── Available records ──

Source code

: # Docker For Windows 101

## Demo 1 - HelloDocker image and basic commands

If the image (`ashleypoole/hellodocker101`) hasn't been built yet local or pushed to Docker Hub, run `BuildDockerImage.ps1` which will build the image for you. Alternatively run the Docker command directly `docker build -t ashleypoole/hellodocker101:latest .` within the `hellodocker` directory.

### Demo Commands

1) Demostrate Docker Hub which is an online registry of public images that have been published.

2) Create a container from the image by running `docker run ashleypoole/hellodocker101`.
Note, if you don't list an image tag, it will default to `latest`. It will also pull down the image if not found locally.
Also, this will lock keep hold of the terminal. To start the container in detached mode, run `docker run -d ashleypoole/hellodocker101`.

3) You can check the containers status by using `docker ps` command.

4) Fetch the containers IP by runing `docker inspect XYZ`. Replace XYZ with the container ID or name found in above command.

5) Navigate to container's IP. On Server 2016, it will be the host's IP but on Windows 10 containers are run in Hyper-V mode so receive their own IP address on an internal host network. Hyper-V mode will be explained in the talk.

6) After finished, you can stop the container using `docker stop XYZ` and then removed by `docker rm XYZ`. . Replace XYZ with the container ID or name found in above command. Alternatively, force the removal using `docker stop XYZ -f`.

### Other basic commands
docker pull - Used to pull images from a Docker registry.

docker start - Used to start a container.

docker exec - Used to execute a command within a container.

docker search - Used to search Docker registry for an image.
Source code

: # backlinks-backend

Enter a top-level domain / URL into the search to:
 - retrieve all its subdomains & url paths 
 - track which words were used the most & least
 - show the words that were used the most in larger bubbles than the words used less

───

= What the task asks =
Word for word, retype the lines from the one containing "docker exec - Used" through the final line of the data, including both ends and nothing more.

= Response below =
docker exec - Used to execute a command within a container.

docker search - Used to search Docker registry for an image.
Source code

: # backlinks-backend

Enter a top-level domain / URL into the search to:
 - retrieve all its subdomains & url paths 
 - track which words were used the most & least
 - show the words that were used the most in larger bubbles than the words used less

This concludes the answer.